Esa noche dormí mal. El fantasma del pajarraco desplumado consumiéndose en la brasa, el despiadado minotauro, la yegua estrangulada y la niña observando tras el velo, estuvieron rondando hasta las tres de la mañana cuando caí fundida por el sueño.

Al día siguiente, temprano, se apareció en mi oficina. Me preguntó con aplomo si estaba disgustada y a renglón seguido, sin esperar respuesta, me invitó a tomar un café. No estoy disgustada, pero ahora no tengo tiempo, le dije tratando que la voz saliera neutra, como la de cualquier mujer de mundo que acepta o rechaza un seguro de vida después de haberlo analizado con objetividad. Él me miró fijamente durante varios segundos, se disculpó y dijo: si estás lista alguna vez... Antes de que me empezaran a brotar las gotitas de sudor en la frente puse sobre el escritorio los papeles que tenía en la mano, lo tomé del brazo y lo invité a abandonar la oficina.

Entre más días pasaban más irritada me sentía. Muchas preguntas y algunos reproches empezaron a mortificarme. ¿Qué hice o qué dije para que ese mal nacido se tomara la libertad de decir que quería empelotarme? ¿Qué significaba ese desafiante “si estás lista alguna vez...”? ¿Lista para qué? ¿Para pasar a la brasa? Y, luego, la fastidiosa prepotencia de ese “quiero”. Yo quiero mamá, deme eso mamá. Así los levantan y así se quedan toda la vida: quiero desnudarte, quiero gozarte mamita. ¡Ah! -me decía a mí misma- escucha esta otra perla: ¡El hijo de mamá está felizmente casado!

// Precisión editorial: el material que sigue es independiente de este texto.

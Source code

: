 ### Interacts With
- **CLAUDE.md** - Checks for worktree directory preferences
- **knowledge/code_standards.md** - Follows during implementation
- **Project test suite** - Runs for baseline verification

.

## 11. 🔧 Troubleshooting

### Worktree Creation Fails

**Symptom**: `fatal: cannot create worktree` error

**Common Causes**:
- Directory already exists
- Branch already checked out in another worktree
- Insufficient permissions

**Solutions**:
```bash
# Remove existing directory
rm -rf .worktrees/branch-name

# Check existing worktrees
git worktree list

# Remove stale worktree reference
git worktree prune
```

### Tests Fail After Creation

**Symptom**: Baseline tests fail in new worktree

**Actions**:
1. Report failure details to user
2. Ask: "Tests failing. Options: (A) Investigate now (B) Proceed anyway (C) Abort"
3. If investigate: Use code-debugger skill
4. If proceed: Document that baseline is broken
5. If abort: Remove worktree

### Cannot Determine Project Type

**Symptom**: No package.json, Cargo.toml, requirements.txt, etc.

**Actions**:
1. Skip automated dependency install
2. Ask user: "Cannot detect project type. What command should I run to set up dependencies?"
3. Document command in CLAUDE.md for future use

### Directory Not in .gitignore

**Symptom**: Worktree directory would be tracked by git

Afortunadamente llegó la Semana Santa y salí para Aruba. Me sentía lejos, lejos de todos los acosos. Desde la ventana del hotel podía ver la playa, el cielo azul, los veleros navegando apaciblemente en el mar color turquesa y a los bañistas. Aquella multitud de gentes bellas y mansas exponiendo sus cuerpos al sol, los niños correteando, los meseros impecablemente vestidos de blanco circulando a uno y otro lado, me sobrecogían.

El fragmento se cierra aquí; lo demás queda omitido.